[[ Given data, beginning ]]
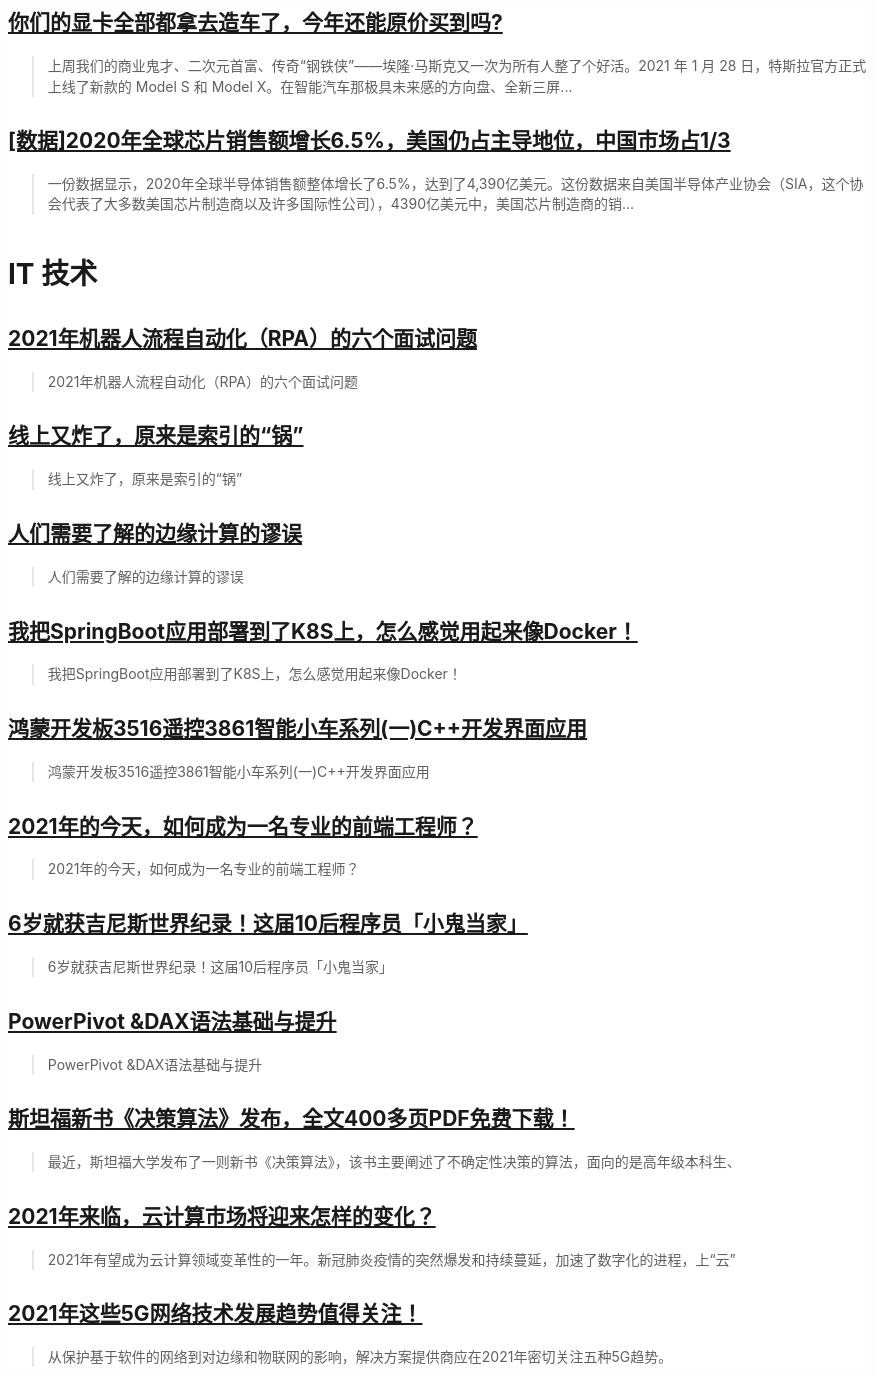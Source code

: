  ## [你们的显卡全部都拿去造车了，今年还能原价买到吗?](http://mp.weixin.qq.com/s?src=11&timestamp=1612240204&ver=2865&signature=9fZF0Fp104u1-U0DWhUjC-xNms5TLw70Y2zVSiAFx6iaM*FrwL5tczWW9KjwqKMkxlN69bW-qHGaokTtWqVwiXV3FFiE0yuMkVdWlIDzOlmRdch9gTePIXPoOwRRDp7X&new=1)
 > 上周我们的商业鬼才、二次元首富、传奇“钢铁侠”——埃隆·马斯克又一次为所有人整了个好活。2021 年 1 月 28 日，特斯拉官方正式上线了新款的 Model S 和 Model X。在智能汽车那极具未来感的方向盘、全新三屏...
 ## [\[数据\]2020年全球芯片销售额增长6.5%，美国仍占主导地位，中国市场占1/3](http://mp.weixin.qq.com/s?src=11&timestamp=1612240204&ver=2865&signature=N8lQ5vlJ3CxK7wKDRRiWVPNsTFxLLT7YT9fPj3zQFl0Xu6WoNDfF*m4oiKm9r8rdZxNSxMB3XaYv-wTyhHDD5fgU5RLwQhO4VSKE1xeKEHty0Q*YbIO92dIivm0YoIF2&new=1)
 > 一份数据显示，2020年全球半导体销售额整体增长了6.5%，达到了4,390亿美元。这份数据来自美国半导体产业协会（SIA，这个协会代表了大多数美国芯片制造商以及许多国际性公司），4390亿美元中，美国芯片制造商的销...
# IT 技术 
 ## [2021年机器人流程自动化（RPA）的六个面试问题](http://ai.51cto.com/art/202102/644048.htm)
 > 2021年机器人流程自动化（RPA）的六个面试问题
 ## [线上又炸了，原来是索引的“锅”](http://database.51cto.com/art/202102/644139.htm)
 > 线上又炸了，原来是索引的“锅”
 ## [人们需要了解的边缘计算的谬误](http://cloud.51cto.com/art/202102/644046.htm)
 > 人们需要了解的边缘计算的谬误
 ## [我把SpringBoot应用部署到了K8S上，怎么感觉用起来像Docker！](http://developer.51cto.com/art/202102/644189.htm)
 > 我把SpringBoot应用部署到了K8S上，怎么感觉用起来像Docker！
 ## [鸿蒙开发板3516遥控3861智能小车系列(一)C++开发界面应用](http://developer.51cto.com/art/202102/644018.htm)
 > 鸿蒙开发板3516遥控3861智能小车系列(一)C++开发界面应用
 ## [2021年的今天，如何成为一名专业的前端工程师？](http://zhuanlan.51cto.com/art/202102/644059.htm)
 > 2021年的今天，如何成为一名专业的前端工程师？
 ## [6岁就获吉尼斯世界纪录！这届10后程序员「小鬼当家」](http://news.51cto.com/art/202102/644003.htm)
 > 6岁就获吉尼斯世界纪录！这届10后程序员「小鬼当家」
 ## [PowerPivot &DAX语法基础与提升](http://fellow.51cto.com/art/202101/642491.htm?qd=51ctojrzd)
 > PowerPivot &amp;DAX语法基础与提升
 ## [斯坦福新书《决策算法》发布，全文400多页PDF免费下载！](http://news.51cto.com/art/202102/644206.htm)
 > 最近，斯坦福大学发布了一则新书《决策算法》，该书主要阐述了不确定性决策的算法，面向的是高年级本科生、
 ## [2021年来临，云计算市场将迎来怎样的变化？](http://cloud.51cto.com/art/202102/644191.htm)
 > 2021年有望成为云计算领域变革性的一年。新冠肺炎疫情的突然爆发和持续蔓延，加速了数字化的进程，上“云”
 ## [2021年这些5G网络技术发展趋势值得关注！](http://network.51cto.com/art/202102/644188.htm)
 > 从保护基于软件的网络到对边缘和物联网的影响，解决方案提供商应在2021年密切关注五种5G趋势。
[[ Given data, end ]]
Prompt: If a line above contains the word "开发界面应用", list it.

Completed task:
 ## [鸿蒙开发板3516遥控3861智能小车系列(一)C++开发界面应用](http://developer.51cto.com/art/202102/644018.htm)
 > 鸿蒙开发板3516遥控3861智能小车系列(一)C++开发界面应用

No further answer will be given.